There was no written ‘Gastro Intestinal haemorrhage protocol’ document placed in the medical records as would be expected, to help prompt review of the anticoagulant management in this situation, as per hospital guidance.


Mrs Day had a sudden collapse on the ward in the early hours of the 18th November. She had a massive bleed into her abdomen at this time, from which she did not recover.


On 12th December 2019, Dr Elizabeth Didcock, Assistant Coroner, for the coroner area of Nottinghamshire commenced an investigation into the death of Mrs Day. Commenting on the case she said:


“Whilst there has been a detailed Serious Incident review of the circumstances of Mrs Day’s death conducted by the Trust, it remains unclear as to how and why these prescription errors occurred.


“It is my view that a similar prescription error could occur again, as there remains a number of different charts and documents that allow for muddled prescribing of, or omission of, anticoagulants, when there are complex medical conditions and concern re likely bleeding.

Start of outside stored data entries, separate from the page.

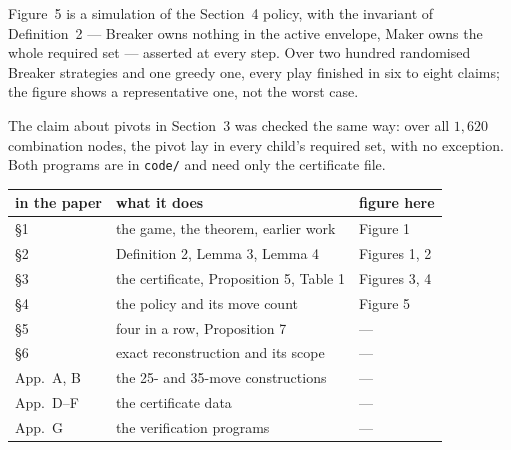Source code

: \documentclass[11pt,a4paper]{article}
\begin{document}
Figure~5 is a simulation of the Section~4 policy, with the invariant of
Definition~2 --- Breaker owns nothing in the active envelope, Maker owns the whole
required set --- asserted at every step. Over two hundred randomised Breaker
strategies and one greedy one, every play finished in six to eight claims; the
figure shows a representative one, not the worst case.

The claim about pivots in Section~3 was checked the same way: over all $1{,}620$
combination nodes, the pivot lay in every child's required set, with no exception.
Both programs are in \texttt{code/} and need only the certificate file.


\vspace{6pt}
\begin{center}
\small
\begin{tabular}{@{}lll@{}}
\toprule
in the paper & what it does & figure here \\
\midrule
\S1 & the game, the theorem, earlier work & Figure 1 \\
\S2 & Definition 2, Lemma 3, Lemma 4 & Figures 1, 2 \\
\S3 & the certificate, Proposition 5, Table 1 & Figures 3, 4 \\
\S4 & the policy and its move count & Figure 5 \\
\S5 & four in a row, Proposition 7 & --- \\
\S6 & exact reconstruction and its scope & --- \\
App.~A, B & the 25- and 35-move constructions & --- \\
App.~D--F & the certificate data & --- \\
App.~G & the verification programs & --- \\
\bottomrule
\end{tabular}
\end{center}
\end{document}
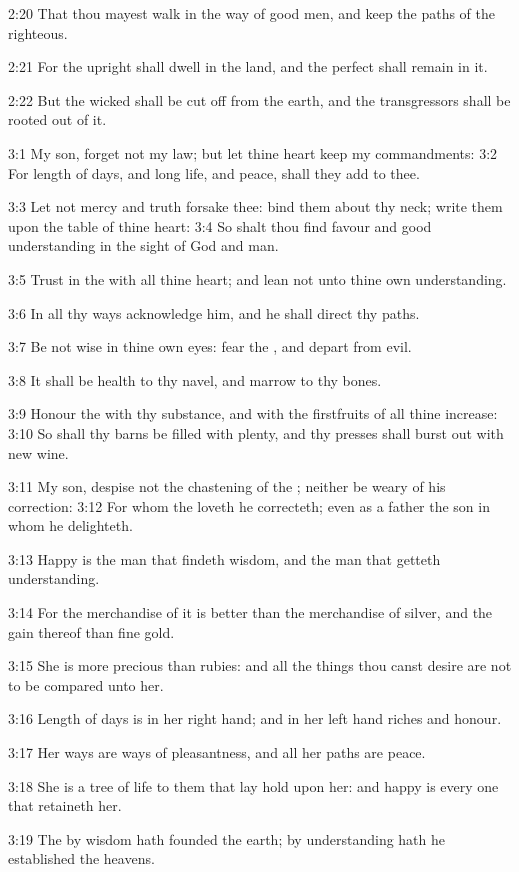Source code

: 2:20 That thou mayest walk in the way of good men, and keep the paths of the righteous.

2:21 For the upright shall dwell in the land, and the perfect shall remain in it.

2:22 But the wicked shall be cut off from the earth, and the transgressors shall be rooted out of it.

3:1 My son, forget not my law; but let thine heart keep my commandments: 3:2 For length of days, and long life, and peace, shall they add to thee.

3:3 Let not mercy and truth forsake thee: bind them about thy neck; write them upon the table of thine heart: 3:4 So shalt thou find favour and good understanding in the sight of God and man.

3:5 Trust in the \LORD with all thine heart; and lean not unto thine own understanding.

3:6 In all thy ways acknowledge him, and he shall direct thy paths.

3:7 Be not wise in thine own eyes: fear the \LORD, and depart from evil.

3:8 It shall be health to thy navel, and marrow to thy bones.

3:9 Honour the \LORD with thy substance, and with the firstfruits of all thine increase: 3:10 So shall thy barns be filled with plenty, and thy presses shall burst out with new wine.

3:11 My son, despise not the chastening of the \LORD; neither be weary of his correction: 3:12 For whom the \LORD loveth he correcteth; even as a father the son in whom he delighteth.

3:13 Happy is the man that findeth wisdom, and the man that getteth understanding.

3:14 For the merchandise of it is better than the merchandise of silver, and the gain thereof than fine gold.

3:15 She is more precious than rubies: and all the things thou canst desire are not to be compared unto her.

3:16 Length of days is in her right hand; and in her left hand riches and honour.

3:17 Her ways are ways of pleasantness, and all her paths are peace.

3:18 She is a tree of life to them that lay hold upon her: and happy is every one that retaineth her.

3:19 The \LORD by wisdom hath founded the earth; by understanding hath he established the heavens.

“Whilst the development of an electronic prescribing system may increase the probability of more clarity in the prescription of anticoagulants, this is not in place currently.


“In addition, this alone in my view will not ensure oversight of anticoagulant management, unless other measures are taken to ensure senior review of patients and a clear prescription plan recorded for all staff to follow.”